香川・寺田 エースの心意気で大車輪
【香川・寺田哲也投手】
6月23日の対高知前期12回戦(高知)、五回裏のマウンドに登る姿に「ここで寺田?」と思ったファンは少なくないはずだ。香川・西田監督は4日前に先発した寺田哲也を中3日でリリーフに送った。
首位にいるとは言え、1つの負けが前期優勝争いを大きく左右する。打線の援護がなく敗れたが、期待に応えて4イニングを無失点でしのいだ。
BCリーグで投手タイトルを総ナメにした新潟のエースが香川の一員となる。それは今季序盤の大きな話題としてリーグ中を駆け巡った。だが開幕戦での登板以降、思うように勝ち星が付かなかった。
「やっぱりちょっと辛いっていうのはありましたね。もう仕方ないから、自分がいま出せる力を出すだけ。それで自分に勝ちが付かなくても、チームが勝ってくれたらいいやって感じでした」
ようやく初勝利を手にしたのは5月2日、5度目の先発マウンドとなった対高知前期4回戦(レクザム)だった。「少しホッとした」は素直な気持ちだろう。5月2日は10年、BCリーグで初めて白星を挙げた日と同じ日付である。
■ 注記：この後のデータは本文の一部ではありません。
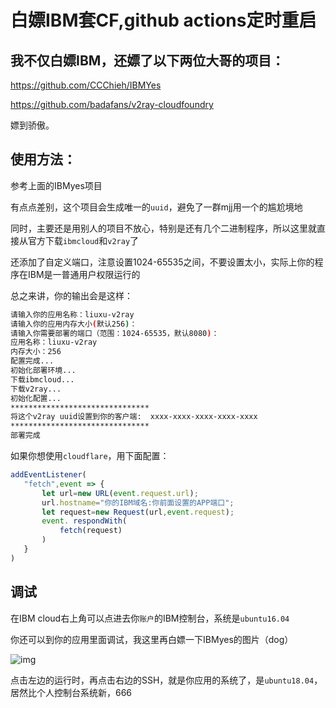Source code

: # 白嫖IBM套CF,github actions定时重启

## 我不仅白嫖IBM，还嫖了以下两位大哥的项目：

https://github.com/CCChieh/IBMYes

https://github.com/badafans/v2ray-cloudfoundry

嫖到骄傲。

## 使用方法：

参考上面的IBMyes项目

有点点差别，这个项目会生成唯一的`uuid`，避免了一群mjj用一个的尴尬境地

同时，主要还是用别人的项目不放心，特别是还有几个二进制程序，所以这里就直接从官方下载`ibmcloud`和`v2ray`了

还添加了自定义端口，注意设置1024-65535之间，不要设置太小，实际上你的程序在IBM是一普通用户权限运行的

总之来讲，你的输出会是这样：

```bash
请输入你的应用名称：liuxu-v2ray
请输入你的应用内存大小(默认256)：
请输入你需要部署的端口（范围：1024-65535，默认8080)：
应用名称：liuxu-v2ray
内存大小：256
配置完成...
初始化部署环境...
下载ibmcloud...
下载v2ray...
初始化配置...
*******************************
将这个v2ray uuid设置到你的客户端:  xxxx-xxxx-xxxx-xxxx-xxxx
*******************************
部署完成
```

如果你想使用`cloudflare`，用下面配置：

```javascript
addEventListener(
   "fetch",event => {
       let url=new URL(event.request.url);
       url.hostname="你的IBM域名:你前面设置的APP端口";
       let request=new Request(url,event.request);
       event. respondWith(
           fetch(request)
       )
   }
)
```

## 调试

在IBM cloud右上角可以点进去你`账户`的IBM控制台，系统是`ubuntu16.04`

你还可以到你的应用里面调试，我这里再白嫖一下IBMyes的图片（dog）

![img](https://github.com/CCChieh/IBMYes/raw/master/img/README/image-20200615210821081.png)

点击左边的运行时，再点击右边的SSH，就是你应用的系统了，是`ubuntu18.04`，居然比个人控制台系统新，666
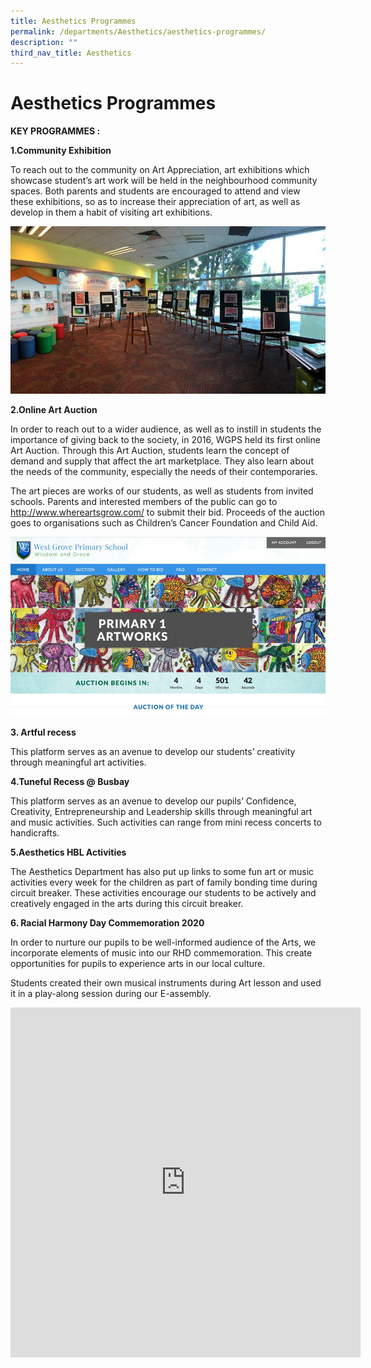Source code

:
 ```yaml
---
title: Aesthetics Programmes
permalink: /departments/Aesthetics/aesthetics-programmes/
description: ""
third_nav_title: Aesthetics
---
```

# Aesthetics Programmes

**KEY PROGRAMMES :**

**1.Community Exhibition**

To reach out to the community on Art Appreciation, art exhibitions which showcase student’s art work will be held in the neighbourhood community spaces. Both parents and students are encouraged to attend and view these exhibitions, so as to increase their appreciation of art, as well as develop in them a habit of visiting art exhibitions.

![](/images/Until%202022_Pictures/P1.jpg)

**2.Online Art Auction**

In order to reach out to a wider audience, as well as to instill in students the importance of giving back to the society, in 2016, WGPS held its first online Art Auction. Through this Art Auction, students learn the concept of demand and supply that affect the art marketplace. They also learn about the needs of the community, especially the needs of their contemporaries.

The art pieces are works of our students, as well as students from invited schools. Parents and interested members of the public can go to http://www.whereartsgrow.com/ to submit their bid. Proceeds of the auction goes to organisations such as Children’s Cancer Foundation and Child Aid.

![](/images/Until%202022_Pictures/p2.png)

**3. Artful recess**

This platform serves as an avenue to develop our students’ creativity through meaningful art activities.

**4.Tuneful Recess @ Busbay**

This platform serves as an avenue to develop our pupils’ Confidence, Creativity, Entrepreneurship and Leadership skills through meaningful art and music activities. Such activities can range from mini recess concerts to handicrafts.
		 
**5.Aesthetics HBL Activities**

The Aesthetics Department has also put up links to some fun art or music activities every week for the children as part of family bonding time during circuit breaker. These activities encourage our students to be actively and creatively engaged in the arts during this circuit breaker.  

**6. Racial Harmony Day Commemoration 2020**

In order to nurture our pupils to be well-informed audience of the Arts, we incorporate elements of music into our RHD commemoration. This create opportunities for pupils to experience arts in our local culture.

Students created their own musical instruments during Art lesson and used it in a play-along session during our E-assembly.

<iframe allowfullscreen="true" height="560" width="560" frameborder="0" src="https://docs.google.com/presentation/d/e/2PACX-1vQbbkgJEoKGQCmZFuqjQ1Enl7SaCNihZSZs5Trk80iOG1b_-L8mS395lLvJQ543bL0URozeVWhujfWL/embed?start=true&amp;loop=true&amp;delayms=3000"></iframe>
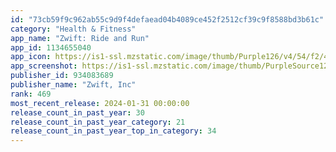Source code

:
 ```yaml
---
id: "73cb59f9c962ab55c9d9f4defaead04b4089ce452f2512cf39c9f8588bd3b61c"
category: "Health & Fitness"
app_name: "Zwift: Ride and Run"
app_id: 1134655040
app_icon: https://is1-ssl.mzstatic.com/image/thumb/Purple126/v4/54/f2/43/54f243b4-3a06-abdd-6c2f-14b087d280b5/AppIcon-1x_U007emarketing-0-4-85-220.png/1024x1024bb.png
app_screenshot: https://is1-ssl.mzstatic.com/image/thumb/PurpleSource126/v4/8e/fd/c2/8efdc2a8-49cc-fa62-3ab0-fe0583840be7/7f0d4b9a-b20e-4ed7-982c-131e192ea00a_zwift_app-store_iphone-Xr-Xs-11_2688x1242_021323_01.jpg/2688x1242bb.png
publisher_id: 934083689
publisher_name: "Zwift, Inc"
rank: 469
most_recent_release: 2024-01-31 00:00:00
release_count_in_past_year: 30
release_count_in_past_year_category: 21
release_count_in_past_year_top_in_category: 34
---
```

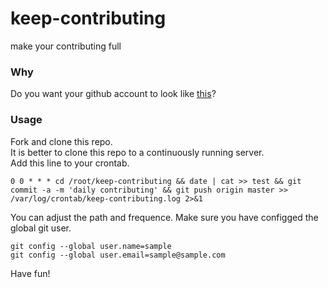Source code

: # keep-contributing
make your contributing full

### Why
Do you want your github account to look like [this](https://github.com/yyx990803)?

### Usage
Fork and clone this repo.  
It is better to clone this repo to a continuously running server.  
Add this line to your crontab.
```
0 0 * * * cd /root/keep-contributing && date | cat >> test && git commit -a -m 'daily contributing' && git push origin master >> /var/log/crontab/keep-contributing.log 2>&1
```

You can adjust the path and frequence. Make sure you have configged the global git user.
```
git config --global user.name=sample
git config --global user.email=sample@sample.com
```

Have fun!
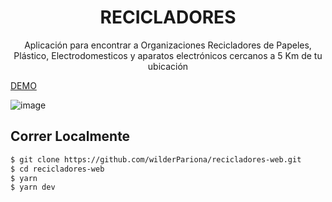 <h1 align="center"> RECICLADORES </h1>

<p align="center"> Aplicación para encontrar a Organizaciones Recicladores de Papeles, Plástico, Electrodomesticos y aparatos electrónicos cercanos a 5 Km de tu ubicación </p>

[DEMO](https://recicladores-web.vercel.app/)

![image](https://user-images.githubusercontent.com/46570334/170832102-8cda8724-0378-4f30-ad83-77b3de2ff626.png)


## Correr Localmente

```sh
$ git clone https://github.com/wilderPariona/recicladores-web.git
$ cd recicladores-web
$ yarn
$ yarn dev
```



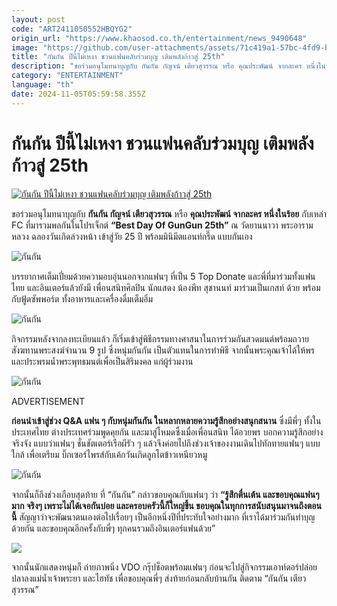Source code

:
 ```yaml
---
layout: post
code: "ART2411050552HBQYG2"
origin_url: "https://www.khaosod.co.th/entertainment/news_9490648"
image: "https://github.com/user-attachments/assets/71c419a1-57bc-4fd9-b119-0da6bdd6f035"
title: "กันกัน ปีนี้ไม่เหงา ชวนแฟนคลับร่วมบุญ เติมพลังก้าวสู่ 25th"
description: "ขอร่วมอนุโมทนาบุญกับ กันกัน กัญจน์ เตียวสุวรรณ หรือ คุณประพัฒน์ จากละคร หนึ่งในร้อย กับเหล่า FC ที่มารวมพลกันในโปรเจ็กต์ \"Best Day Of GunGun 25th\""
category: "ENTERTAINMENT"
language: "th"
date: 2024-11-05T05:59:58.355Z
---
```


# กันกัน ปีนี้ไม่เหงา ชวนแฟนคลับร่วมบุญ เติมพลังก้าวสู่ 25th

[![กันกัน ปีนี้ไม่เหงา ชวนแฟนคลับร่วมบุญ เติมพลังก้าวสู่ 25th](https://www.khaosod.co.th/wpapp/uploads/2024/11/gungun051167-3.jpg "กันกัน ปีนี้ไม่เหงา ชวนแฟนคลับร่วมบุญ เติมพลังก้าวสู่ 25th")](https://www.khaosod.co.th/wpapp/uploads/2024/11/gungun051167-3.jpg)

ขอร่วมอนุโมทนาบุญกับ **กันกัน กัญจน์ เตียวสุวรรณ** หรือ **คุณประพัฒน์ จากละคร หนึ่งในร้อย** กับเหล่า FC ที่มารวมพลกันในโปรเจ็กต์ **“Best Day Of GunGun 25th”** ณ วัดยานนาวา พระอารามหลวง ฉลองวันเกิดล่วงหน้า เข้าสู่วัย 25 ปี พร้อมมินิมีตแอนท์กรี๊ด แบบกันเอง

![กันกัน](https://www.khaosod.co.th/wpapp/uploads/2024/11/gungun051167-1.jpg)

บรรยากาศเต็มเปี่ยมด้วยความอบอุ่นนอกจากแฟนๆ ที่เป็น 5 Top Donate และพี่ที่มาร่วมทั้งแฟนไทย และอินเตอร์แล้วยังมี เพื่อนสนิทศิลปิน นักแสดง น้องพีท สุชานนท์ มาร่วมเป็นเกสท์ ด้วย พร้อมกับฟู้ดซัพพอร์ต ทั้งอาหารและเครื่องดื่มเต็มอิ่ม

![กันกัน](https://www.khaosod.co.th/wpapp/uploads/2024/11/gungun051167-9.jpg)

กิจกรรมหลังจากลงทะเบียนแล้ว ก็เริ่มเข้าสู่พิธีกรรมทางศาสนาในการร่วมกันสวดมนต์พร้อมถวายสังฆทานพระสงฆ์จำนวน 9 รูป ซึ่งหนุ่มกันกัน เป็นตัวแทนในการทำพิธี จากนั้นพระคุณเจ้าได้ให้พรและประพรมน้ำพระพุทธมนต์เพื่อเป็นสิริมงคล แก่ผู้ร่วมงาน

![กันกัน](https://www.khaosod.co.th/wpapp/uploads/2024/11/gungun051167-7.jpg)

ADVERTISEMENT

**ก่อนนำเข้าสู่ช่วง Q&A แฟน ๆ กับหนุ่มกันกัน ในหลากหลายความรู้สึกอย่างสนุกสนาน** ซึ่งมีพี่ๆ ทั้งในประเทศไทย ต่างประเทศร่วมพูดคุยกัน และมาสู่โหมดซึ้งเมื่อเพื่อนสนิท ได้อวยพร บอกความรู้สึกอย่างจริงจัง แบบว่าแฟนๆ ชั่นชัตเตอร์เรือผีรัว ๆ แล้วจึงค่อยไปถึงช่วงเจ้าของงานเดินไปทักทายแฟนๆ แบบใกล้ เพื่อเตรียม บิ๊กเซอร์ไพรส์กับเค้กวันเกิดลูกโตข้าวเหนียวหมู

![กันกัน](https://www.khaosod.co.th/wpapp/uploads/2024/11/gungun051167-8.jpg)

จากนั้นก็ถึงช่วงเกือบสุดท้าย ที่ “กันกัน” กล่าวขอบคุณกับแฟนๆ ว่า **“รู้สึกตื่นเต้น และขอบคุณแฟนๆมาก จริงๆ เพราะไม่ได้เจอกันบ่อย และครอบครัวนี้ก็ใหญ่ขึ้น ขอบคุณในทุกการสนับสนุนมาจนถึงตอนนี้** สัญญาว่าจะพัฒนาตนเองต่อไปเรื่อยๆ เป็นอีกหนึ่งปีที่ประทับใจอย่างมาก ที่เราได้มาร่วมกันทำบุญด้วยกัน และขอบคุณอีกครั้งกับพี่ๆ ทุกคนรวมถึงอินเตอร์แฟนด้วย”

![](https://www.khaosod.co.th/wpapp/uploads/2024/11/gungun051167-6.jpg)

จากนั้นนักแสดงหนุ่มก็ ถ่ายภาพนิ่ง VDO กรุ๊ปช็อตพร้อมแฟนๆ ก่อนจะไปสู่กิจกรรมเอาท์ดอร์ปล่อยปลาลงแม่น้ำเจ้าพระยา และไฮทัช เพื่อขอบคุณพี่ๆ ส่งท้ายก่อนกลับบ้านกัน ติดตาม “กันกัน เตียวสุวรรณ”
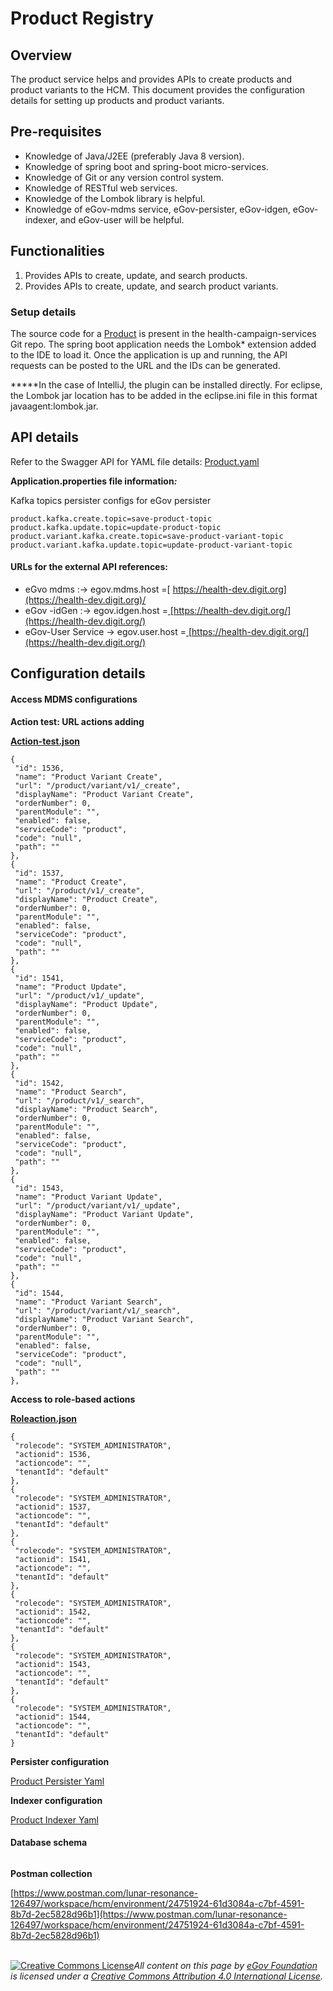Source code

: # Product Registry

## Overview

The product service helps and provides APIs to create products and product variants to the HCM. This document provides the configuration details for setting up products and product variants.

## Pre-requisites

* Knowledge of Java/J2EE (preferably Java 8 version).
* Knowledge of spring boot and spring-boot micro-services.
* Knowledge of Git or any version control system.
* Knowledge of RESTful web services.
* Knowledge of the Lombok library is helpful.
* Knowledge of eGov-mdms service, eGov-persister, eGov-idgen, eGov-indexer, and eGov-user will be helpful.

## Functionalities

1. Provides APIs to create, update, and search products.
2. Provides APIs to create, update, and search product variants.

### Setup details

The source code for a [Product](https://github.com/egovernments/health-campaign-services/tree/v1.1.0/health-services/product) is present in the health-campaign-services Git repo. The spring boot application needs the Lombok\* extension added to the IDE to load it. Once the application is up and running, the API requests can be posted to the URL and the IDs can be generated.

**\***In the case of IntelliJ, the plugin can be installed directly. For eclipse, the Lombok jar location has to be added in the eclipse.ini file in this format javaagent:lombok.jar.

## API details

Refer to the Swagger API for YAML file details: [Product.yaml](https://github.com/egovernments/health-campaign-services/blob/v1.1.0/docs/health-api-specs/contracts/registries/product.yml)

**Application.properties file information**_**:**_

Kafka topics persister configs for eGov persister

```
product.kafka.create.topic=save-product-topic
product.kafka.update.topic=update-product-topic
product.variant.kafka.create.topic=save-product-variant-topic
product.variant.kafka.update.topic=update-product-variant-topic

```

#### URLs for the external API references:

* eGvo mdms :-> egov.mdms.host =[ https://health-dev.digit.org](https://health-dev.digit.org)/
* eGov -idGen :-> egov.idgen.host =[ ](https://health-dev.digit.org)[https://health-dev.digit.org/](https://health-dev.digit.org/)
* eGov-User Service -> egov.user.host =[ ](https://health-dev.digit.org)[https://health-dev.digit.org/](https://health-dev.digit.org/)

## Configuration details

#### Access MDMS configurations

**Action test: URL actions adding**

[**Action-test.json**](https://github.com/egovernments/health-campaign-mdms/blob/v1.1.0/data/default/ACCESSCONTROL-ACTIONS-TEST/actions-test.json)

```
{
 "id": 1536,
 "name": "Product Variant Create",
 "url": "/product/variant/v1/_create",
 "displayName": "Product Variant Create",
 "orderNumber": 0,
 "parentModule": "",
 "enabled": false,
 "serviceCode": "product",
 "code": "null",
 "path": ""
},
{
 "id": 1537,
 "name": "Product Create",
 "url": "/product/v1/_create",
 "displayName": "Product Create",
 "orderNumber": 0,
 "parentModule": "",
 "enabled": false,
 "serviceCode": "product",
 "code": "null",
 "path": ""
},
{
 "id": 1541,
 "name": "Product Update",
 "url": "/product/v1/_update",
 "displayName": "Product Update",
 "orderNumber": 0,
 "parentModule": "",
 "enabled": false,
 "serviceCode": "product",
 "code": "null",
 "path": ""
},
{
 "id": 1542,
 "name": "Product Search",
 "url": "/product/v1/_search",
 "displayName": "Product Search",
 "orderNumber": 0,
 "parentModule": "",
 "enabled": false,
 "serviceCode": "product",
 "code": "null",
 "path": ""
},
{
 "id": 1543,
 "name": "Product Variant Update",
 "url": "/product/variant/v1/_update",
 "displayName": "Product Variant Update",
 "orderNumber": 0,
 "parentModule": "",
 "enabled": false,
 "serviceCode": "product",
 "code": "null",
 "path": ""
},
{
 "id": 1544,
 "name": "Product Variant Search",
 "url": "/product/variant/v1/_search",
 "displayName": "Product Variant Search",
 "orderNumber": 0,
 "parentModule": "",
 "enabled": false,
 "serviceCode": "product",
 "code": "null",
 "path": ""
},

```

**Access to role-based actions**

[**Roleaction.json**](https://github.com/egovernments/health-campaign-mdms/blob/v1.1.0/data/default/ACCESSCONTROL-ROLEACTIONS/roleactions.json)

```
{
 "rolecode": "SYSTEM_ADMINISTRATOR",
 "actionid": 1536,
 "actioncode": "",
 "tenantId": "default"
},
{
 "rolecode": "SYSTEM_ADMINISTRATOR",
 "actionid": 1537,
 "actioncode": "",
 "tenantId": "default"
},
{
 "rolecode": "SYSTEM_ADMINISTRATOR",
 "actionid": 1541,
 "actioncode": "",
 "tenantId": "default"
},
{
 "rolecode": "SYSTEM_ADMINISTRATOR",
 "actionid": 1542,
 "actioncode": "",
 "tenantId": "default"
},
{
 "rolecode": "SYSTEM_ADMINISTRATOR",
 "actionid": 1543,
 "actioncode": "",
 "tenantId": "default"
},
{
 "rolecode": "SYSTEM_ADMINISTRATOR",
 "actionid": 1544,
 "actioncode": "",
 "tenantId": "default"
}
```

**Persister configuration**

[Product Persister Yaml](https://github.com/egovernments/health-campaign-config/blob/v1.1.0/egov-persister/product-persister.yml)

**Indexer configuration**

[Product Indexer Yaml](https://github.com/egovernments/health-campaign-config/blob/v1.1.0/egov-indexer/product-indexer.yml)

#### Database schema

<figure><img src="https://lh6.googleusercontent.com/ON9ysxqa544TPaFSB9Ewhh0q72Wmy6vdaJFH0M2jBVPHeJj-blWUu14V9H0LBsDFg-AqeyGhDwICPxlmFaD8908ldxaqWccVMKuiVf0tO7Y0-O0ymutx5XGkzZgByWBnZMyuNQQ0OtVSWhDaI8UNcO0" alt=""><figcaption></figcaption></figure>

**Postman collection**

[https://www.postman.com/lunar-resonance-126497/workspace/hcm/environment/24751924-61d3084a-c7bf-4591-8b7d-2ec5828d96b1](https://www.postman.com/lunar-resonance-126497/workspace/hcm/environment/24751924-61d3084a-c7bf-4591-8b7d-2ec5828d96b1)

[\
](https://github.com/egovernments/health-campaign-services/blob/demo/health-services/individual/src/main/resources/individual-persister.yml)[![Creative Commons License](https://i.creativecommons.org/l/by/4.0/80x15.png)_​_](http://creativecommons.org/licenses/by/4.0/)_All content on this page by_ [_eGov Foundation_](https://egov.org.in/) _is licensed under a_ [_Creative Commons Attribution 4.0 International License_](http://creativecommons.org/licenses/by/4.0/)_._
香川入団前、親交のある高津臣吾(現ヤクルト投手コーチ)に「先発でずっとやってきてNPBに届いていない。中継ぎもできるところをアピールした方が良いのか?」と相談している。
「『いや、やっぱり先発の方がいいんじゃないか』って言ってくれて。このまま勝負した方がいいかなっていうのは、そこで生まれましたね」
投手陣が万全でない現在、先発、中継ぎと出番はますます多くなるだろう。だが、涼しい顔でこう話す。
「チームにプレッシャーがかかるようなときに力が発揮できるようにならないと、野球やってて面白くないので」
苦しいときにこそ頼りになる。まさしくエースの心意気である。